Orientierungssatz

Zum Begriff "Schul- und Berufsausbildung" iS des AVG § 44 Abs 1 S 2 = RVO § 1267 (hier: Vorbereitung auf eine Prüfung für Bühnenreife durch einen privaten Schauspielunterricht von 2 Wochenstunden und durch Selbststudium).

 

Normenkette

AVG § 44 Abs. 1 S. 2 Fassung: 1957-02-23; RVO § 1267 Abs. 1 S. 2 Fassung: 1957-02-23

 

Tenor

Die Urteile des Landessozialgerichts Berlin vom 27. Juli 1962 und des Sozialgerichts Berlin vom 3. April 1962 werden aufgehoben; die Klage wird abgewiesen.

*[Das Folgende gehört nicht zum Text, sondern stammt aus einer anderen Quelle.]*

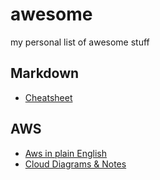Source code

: # awesome
my personal list of awesome stuff

## Markdown
* [Cheatsheet](https://github.com/adam-p/markdown-here/wiki/Markdown-Cheatsheet)

## AWS
* [Aws in plain English](https://www.expeditedssl.com/aws-in-plain-english)
* [Cloud Diagrams & Notes](https://www.awsgeek.com/)

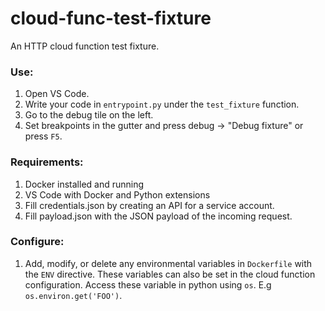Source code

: # cloud-func-test-fixture
An HTTP cloud function test fixture.

### Use:
1) Open VS Code.
2) Write your code in `entrypoint.py` under the `test_fixture` function.
3) Go to the debug tile on the left.
4) Set breakpoints in the gutter and press debug -> "Debug fixture" or press `F5`.

### Requirements:
1) Docker installed and running
2) VS Code with Docker and Python extensions
3) Fill credentials.json by creating an API for a service account.
4) Fill payload.json with the JSON payload of the incoming request.

### Configure:

1) Add, modify, or delete any environmental variables in `Dockerfile` with the `ENV` directive.  These variables can also be set in the cloud function configuration.  Access these variable in python using `os`.  E.g `os.environ.get('FOO')`.

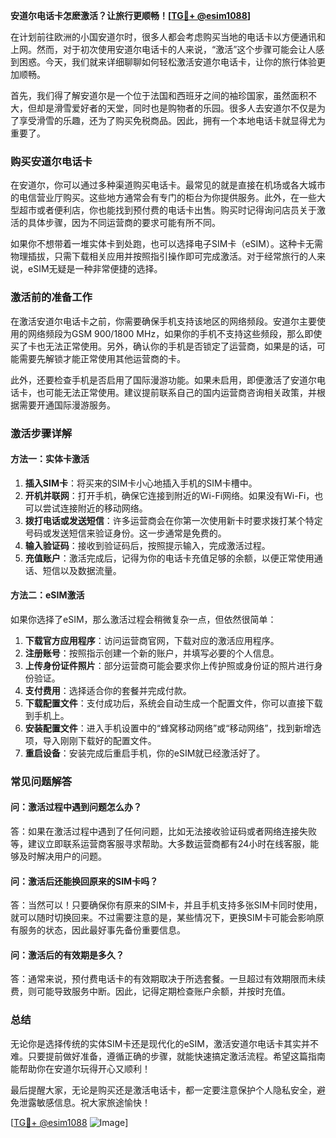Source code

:**安道尔电话卡怎麽激活？让旅行更顺畅！[[TG💪+ @esim1088](https://t.me/s/esim1088)]**

在计划前往欧洲的小国安道尔时，很多人都会考虑购买当地的电话卡以方便通讯和上网。然而，对于初次使用安道尔电话卡的人来说，“激活”这个步骤可能会让人感到困惑。今天，我们就来详细聊聊如何轻松激活安道尔电话卡，让你的旅行体验更加顺畅。

首先，我们得了解安道尔是一个位于法国和西班牙之间的袖珍国家，虽然面积不大，但却是滑雪爱好者的天堂，同时也是购物者的乐园。很多人去安道尔不仅是为了享受滑雪的乐趣，还为了购买免税商品。因此，拥有一个本地电话卡就显得尤为重要了。

### **购买安道尔电话卡**

在安道尔，你可以通过多种渠道购买电话卡。最常见的就是直接在机场或各大城市的电信营业厅购买。这些地方通常会有专门的柜台为你提供服务。此外，在一些大型超市或者便利店，你也能找到预付费的电话卡出售。购买时记得询问店员关于激活的具体步骤，因为不同运营商的要求可能有所不同。

如果你不想带着一堆实体卡到处跑，也可以选择电子SIM卡（eSIM）。这种卡无需物理插拔，只需下载相关应用并按照指引操作即可完成激活。对于经常旅行的人来说，eSIM无疑是一种非常便捷的选择。

### **激活前的准备工作**

在激活安道尔电话卡之前，你需要确保手机支持该地区的网络频段。安道尔主要使用的网络频段为GSM 900/1800 MHz，如果你的手机不支持这些频段，那么即使买了卡也无法正常使用。另外，确认你的手机是否锁定了运营商，如果是的话，可能需要先解锁才能正常使用其他运营商的卡。

此外，还要检查手机是否启用了国际漫游功能。如果未启用，即便激活了安道尔电话卡，也可能无法正常使用。建议提前联系自己的国内运营商咨询相关政策，并根据需要开通国际漫游服务。

### **激活步骤详解**

#### **方法一：实体卡激活**
1. **插入SIM卡**：将买来的SIM卡小心地插入手机的SIM卡槽中。
2. **开机并联网**：打开手机，确保它连接到附近的Wi-Fi网络。如果没有Wi-Fi，也可以尝试连接附近的移动网络。
3. **拨打电话或发送短信**：许多运营商会在你第一次使用新卡时要求拨打某个特定号码或发送短信来验证身份。这一步通常是免费的。
4. **输入验证码**：接收到验证码后，按照提示输入，完成激活过程。
5. **充值账户**：激活完成后，记得为你的电话卡充值足够的余额，以便正常使用通话、短信以及数据流量。

#### **方法二：eSIM激活**
如果你选择了eSIM，那么激活过程会稍微复杂一点，但依然很简单：
1. **下载官方应用程序**：访问运营商官网，下载对应的激活应用程序。
2. **注册账号**：按照指示创建一个新的账户，并填写必要的个人信息。
3. **上传身份证件照片**：部分运营商可能会要求你上传护照或身份证的照片进行身份验证。
4. **支付费用**：选择适合你的套餐并完成付款。
5. **下载配置文件**：支付成功后，系统会自动生成一个配置文件，你可以直接下载到手机上。
6. **安装配置文件**：进入手机设置中的“蜂窝移动网络”或“移动网络”，找到新增选项，导入刚刚下载好的配置文件。
7. **重启设备**：安装完成后重启手机，你的eSIM就已经激活好了。

### **常见问题解答**

#### **问：激活过程中遇到问题怎么办？**
答：如果在激活过程中遇到了任何问题，比如无法接收验证码或者网络连接失败等，建议立即联系运营商客服寻求帮助。大多数运营商都有24小时在线客服，能够及时解决用户的问题。

#### **问：激活后还能换回原来的SIM卡吗？**
答：当然可以！只要确保你有原来的SIM卡，并且手机支持多张SIM卡同时使用，就可以随时切换回来。不过需要注意的是，某些情况下，更换SIM卡可能会影响原有服务的状态，因此最好事先备份重要信息。

#### **问：激活后的有效期是多久？**
答：通常来说，预付费电话卡的有效期取决于所选套餐。一旦超过有效期限而未续费，则可能导致服务中断。因此，记得定期检查账户余额，并按时充值。

### **总结**

无论你是选择传统的实体SIM卡还是现代化的eSIM，激活安道尔电话卡其实并不难。只要提前做好准备，遵循正确的步骤，就能快速搞定激活流程。希望这篇指南能帮助你在安道尔玩得开心又顺利！

最后提醒大家，无论是购买还是激活电话卡，都一定要注意保护个人隐私安全，避免泄露敏感信息。祝大家旅途愉快！

[[TG💪+ @esim1088](https://t.me/s/esim1088) ![Image](https://i.postimg.cc/4NQfJmqS/Snipaste-2025-05-13-00-14-12.png)]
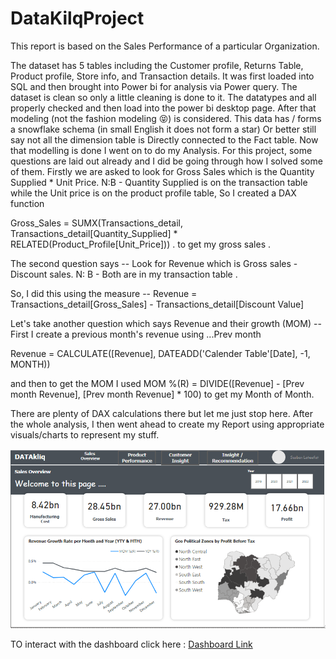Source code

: # DataKilqProject



This report is based on the Sales Performance of a particular Organization.

The dataset has 5 tables including the Customer profile, Returns Table, Product profile, Store info, and Transaction details. It was first loaded into SQL and then brought into Power bi for analysis via Power query. The dataset is clean so only a little cleaning is done to it.
The datatypes and all properly checked and then load into the power bi desktop page. After that modeling (not the fashion modeling 😝) is considered. This data has / forms a snowflake schema (in small English it does not form a star) Or better still say not all the dimension table is Directly connected to the Fact table. Now that modelling is done I went on to do my Analysis.
For this project, some questions are laid out already and I did be going through how I solved some of them. 
Firstly we are asked to look for Gross Sales which is the Quantity Supplied * Unit Price. N:B - Quantity Supplied is on the transaction table while the Unit price is on the product profile table, So I created a DAX function 

Gross_Sales = SUMX(Transactions_detail, Transactions_detail[Quantity_Supplied] *  RELATED(Product_Profile[Unit_Price])) . to get my gross sales .

The second question says -- Look for Revenue which is Gross sales - Discount sales. N: B - Both are in my transaction table .

So, I did this using the measure -- Revenue = Transactions_detail[Gross_Sales] - Transactions_detail[Discount Value]

Let's take another question which says Revenue and their growth (MOM) -- First I create a previous month's revenue using ...Prev month 

Revenue = CALCULATE([Revenue], DATEADD('Calender Table'[Date], -1, MONTH))

and then to get the MOM I used      MOM %(R) = DIVIDE([Revenue] - [Prev month Revenue], [Prev month Revenue] * 100)
to get my Month of Month.

There are plenty of DAX calculations there but let me just stop here. After the whole analysis, I then went ahead to create my Report using appropriate visuals/charts to represent my stuff.

![](https://github.com/SaobanLateefat/DataKilqProject/blob/master/HomeDash.PNG)


TO interact with the dashboard click here : [Dashboard Link](https://app.powerbi.com/view?r=eyJrIjoiODlkNTE2OGQtZjc4YS00MGU2LWJjMjAtMTljZjhkNGM2MzY2IiwidCI6IjkxNWE5ODczLTM0M2ItNDM2Ny04OGY0LTdhZjU1YjcyNzZiOSJ9)






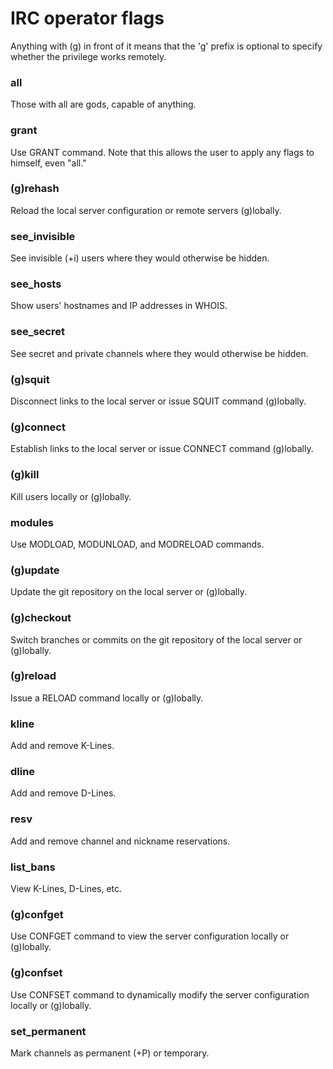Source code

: # IRC operator flags

Anything with (g) in front of it means that the 'g' prefix is optional to
specify whether the privilege works remotely.

### all

Those with all are gods, capable of anything.

### grant

Use GRANT command. Note that this allows the user to apply any flags to himself,
even "all."

### (g)rehash

Reload the local server configuration or remote servers (g)lobally.

### see_invisible

See invisible (+i) users where they would otherwise be hidden.

### see_hosts

Show users' hostnames and IP addresses in WHOIS.

### see_secret

See secret and private channels where they would otherwise be hidden.

### (g)squit

Disconnect links to the local server or issue SQUIT command (g)lobally.

### (g)connect

Establish links to the local server or issue CONNECT command (g)lobally.

### (g)kill

Kill users locally or (g)lobally.

### modules

Use MODLOAD, MODUNLOAD, and MODRELOAD commands.

### (g)update

Update the git repository on the local server or (g)lobally.

### (g)checkout

Switch branches or commits on the git repository of the local server or
(g)lobally.

### (g)reload

Issue a RELOAD command locally or (g)lobally.

### kline

Add and remove K-Lines.

### dline

Add and remove D-Lines.

### resv

Add and remove channel and nickname reservations.

### list_bans

View K-Lines, D-Lines, etc.

### (g)confget

Use CONFGET command to view the server configuration locally or (g)lobally.

### (g)confset

Use CONFSET command to dynamically modify the server configuration locally or
(g)lobally.

### set_permanent

Mark channels as permanent (+P) or temporary.
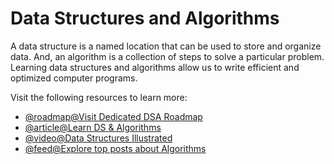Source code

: # Data Structures and Algorithms

A data structure is a named location that can be used to store and organize data. And, an algorithm is a collection of steps to solve a particular problem. Learning data structures and algorithms allow us to write efficient and optimized computer programs.

Visit the following resources to learn more:

- [@roadmap@Visit Dedicated DSA Roadmap](https://roadmap.sh/datastructures-and-algorithms)
- [@article@Learn DS & Algorithms](https://www.programiz.com/dsa)
- [@video@Data Structures Illustrated](https://www.youtube.com/playlist?list=PLkZYeFmDuaN2-KUIv-mvbjfKszIGJ4FaY)
- [@feed@Explore top posts about Algorithms](https://app.daily.dev/tags/algorithms?ref=roadmapsh)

Kosten sind nicht zu erstatten.

Von Rechts wegen.

 

Gründe

I

Die Klägerin, geboren am 18. Oktober 1941, erhielt bis zum 31. Oktober 1959 Waisenrente aus der Angestelltenversicherung (AnV) ihres Vaters. Sie beantragte im November 1959, ihr die Waisenrente über die Vollendung ihres 18. Lebensjahres hinaus zu gewähren, weil sie sich seit November 1959 in der Berufsausbildung als Schauspielerin befinde; sie legte eine Bescheinigung der Schauspielerin und Bühnenpädagogin, Frau G, vor, nach der die Klägerin wöchentlich 2 Stunden Schauspielunterricht erhält.

Die Beklagte lehnte die Weitergewährung der Waisenrente mit Bescheid vom 29. Dezember 1959 ab, weil die Ausbildung die Zeit und die Arbeitskraft der Klägerin nicht ganz oder überwiegend in Anspruch nehme und sie nicht daran hindere, einem Lohnerwerb nachzugehen.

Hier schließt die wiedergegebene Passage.